Today, Mayor Bloomberg took a bold and unique step forward in underscoring one of the city’s most pressing needs – helping black and Latino young men in our city in the areas of education, employment, health and the criminal justice system. Through our own research and policy recommendations, the Community Service Society of New York has attempted to call attention to these issues and what they mean for all New Yorkers.
• More than 173,000 disconnected youth in the city – 16 to 24 years olds - are neither in school nor the labor force.
• Unemployment for the city’s young black men (16 – 24 year olds) without a high school diploma was more than 50 percent in 2009-10.
• The New York City public high school graduation rate for black and Latino males is 50 percent; 70 percent for white and Asian males.
The focus on the recovery and other policy matters has meant that these issues have not received the attention they deserve from our policy makers, business leaders, and government officials. As a result, a large segment of our population – hundreds of thousands of black and Latino youth – are at risk of becoming a “lost generation” with all the economic and social problems that come with it.

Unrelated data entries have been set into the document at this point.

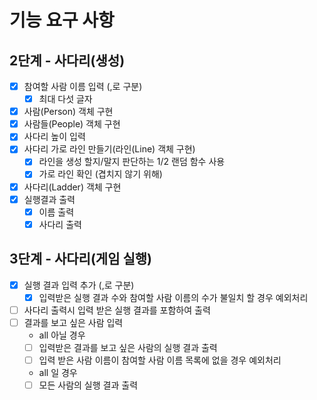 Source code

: # 기능 요구 사항

## 2단계 - 사다리(생성)

-[x] 참여할 사람 이름 입력 (,로 구분)
    - [x] 최대 다섯 글자
-[x] 사람(Person) 객체 구현
-[x] 사람들(People) 객체 구현
-[x] 사다리 높이 입력
-[x] 사다리 가로 라인 만들기(라인(Line) 객체 구현)
    -[x] 라인을 생성 할지/말지 판단하는 1/2 랜덤 함수 사용
    -[x] 가로 라인 확인 (겹치지 않기 위해)
-[x] 사다리(Ladder) 객체 구현
-[x] 실행결과 출력
    - [x] 이름 출력
    - [x] 사다리 출력

## 3단계 - 사다리(게임 실행)

-[x] 실행 결과 입력 추가 (,로 구분)
    - [x] 입력받은 실행 결과 수와 참여할 사람 이름의 수가 불일치 할 경우 예외처리
-[ ] 사다리 출력시 입력 받은 실행 결과를 포함하여 출력
-[ ] 결과를 보고 싶은 사람 입력
    - all 아닐 경우
    - [ ] 입력받은 결과를 보고 싶은 사람의 실행 결과 출력
    - [ ] 입력 받은 사람 이름이 참여할 사람 이름 목록에 없을 경우 예외처리
    - all 일 경우
    - [ ] 모든 사람의 실행 결과 출력
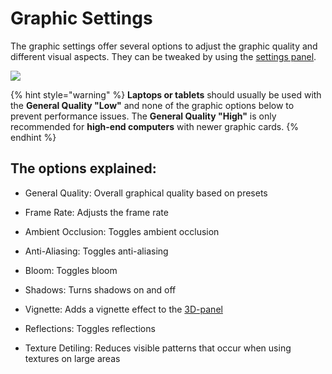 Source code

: # Graphic Settings

The graphic settings offer several options to adjust the graphic quality and different visual aspects. They can be tweaked by using the [settings panel](../user-interface/settings-panel.md).

![](../../../.gitbook/assets/iVP\_settings\_graphic\_settings.jpg)

{% hint style="warning" %}
**Laptops or tablets** should usually be used with the **General Quality "Low"** and none of the graphic options below to prevent performance issues. The **General Quality "High"** is only recommended for **high-end computers** with newer graphic cards.
{% endhint %}

## The options explained:

* General Quality: Overall graphical quality based on presets
* Frame Rate: Adjusts the frame rate


* Ambient Occlusion: Toggles ambient occlusion
* Anti-Aliasing: Toggles anti-aliasing
* Bloom: Toggles bloom
* Shadows: Turns shadows on and off
* Vignette: Adds a vignette effect to the [3D-panel](../user-interface/the-3d-panel.md)
* Reflections: Toggles reflections
* Texture Detiling: Reduces visible patterns that occur when using textures on large areas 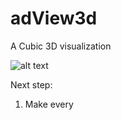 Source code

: # adView3d

A Cubic 3D visualization 

![alt text](https://github.com/riflab/adView3D/blob/master/view.png "This is current screen shoot")

Next step:
1. Make every 
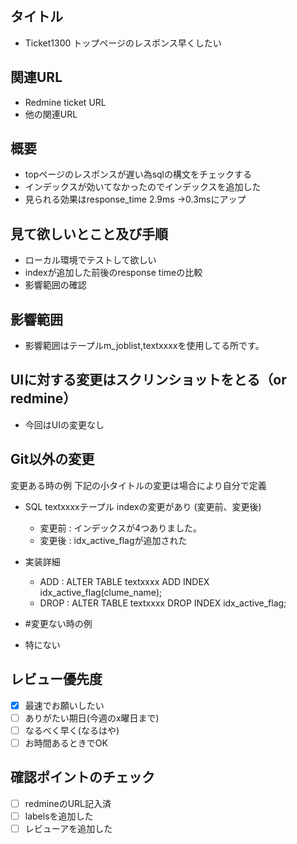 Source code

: ## タイトル
* Ticket1300 トップページのレスポンス早くしたい

## 関連URL

* Redmine ticket URL
* 他の関連URL


## 概要

* topページのレスポンスが遅い為sqlの構文をチェックする
* インデックスが効いてなかったのでインデックスを追加した
* 見られる効果はresponse_time 2.9ms ->0.3msにアップ

## 見て欲しいとこと及び手順

* ローカル環境でテストして欲しい
* indexが追加した前後のresponse timeの比較
* 影響範囲の確認

## 影響範囲

* 影響範囲はテープルm_joblist,textxxxxを使用してる所です。

## UIに対する変更はスクリンショットをとる（or redmine）

* 今回はUIの変更なし

## Git以外の変更

変更ある時の例
下記の小タイトルの変更は場合により自分で定義
* SQL textxxxxテープル indexの変更があり (変更前、変更後)
    * 変更前 : インデックスが4つありました。
    * 変更後 : idx_active_flagが追加された
    
* 実装詳細
   * ADD : ALTER TABLE textxxxx ADD INDEX idx_active_flag(clume_name);  
   * DROP : ALTER TABLE textxxxx DROP INDEX idx_active_flag;
* #変更ない時の例
* 特にない

## レビュー優先度
* [x] 最速でお願いしたい
* [ ] ありがたい期日(今週のx曜日まで)
* [ ] なるべく早く(なるはや)
* [ ] お時間あるときでOK

## 確認ポイントのチェック

* [ ] redmineのURL記入済
* [ ] labelsを追加した
* [ ] レビューアを追加した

With his announcement of a citywide campaign to assist black and Latino young men, the mayor acknowledged that the city has a responsibility to help black and Latino young men obtain job skills, complete their education, and choose paths other than those that lead to incarceration.
We applaud the mayor’s leadership in making this issue an administration policy priority going forward, committing his own personal resources in the effort, and elevating the public discourse on disconnected youth. Specifically, he has singled out rethinking the city’s approach to probation, expansion of youth programs at public housing sites, and GED preparation.
And we hope that his efforts will lead to a robust discussion of other areas that deserve policy reform. These include using public assistance as a way to reconnect youth to education; using federal housing funds (under a requirement known as Section 3) to further expand job/training opportunities for youths in public housing and Section 8 voucher-assisted housing, where unemployment has tripled since the onset of the recession in late 2008; and figuring out how we take these much-needed initiatives to the scale required to have a truly significant impact on the scope of the problem.
We look forward to supporting Mayor Bloomberg’s campaign as well as providing ongoing research and direct-service prototypes on these critically important issues that will define the future of hundreds of thousands of young black and Latino men in our city.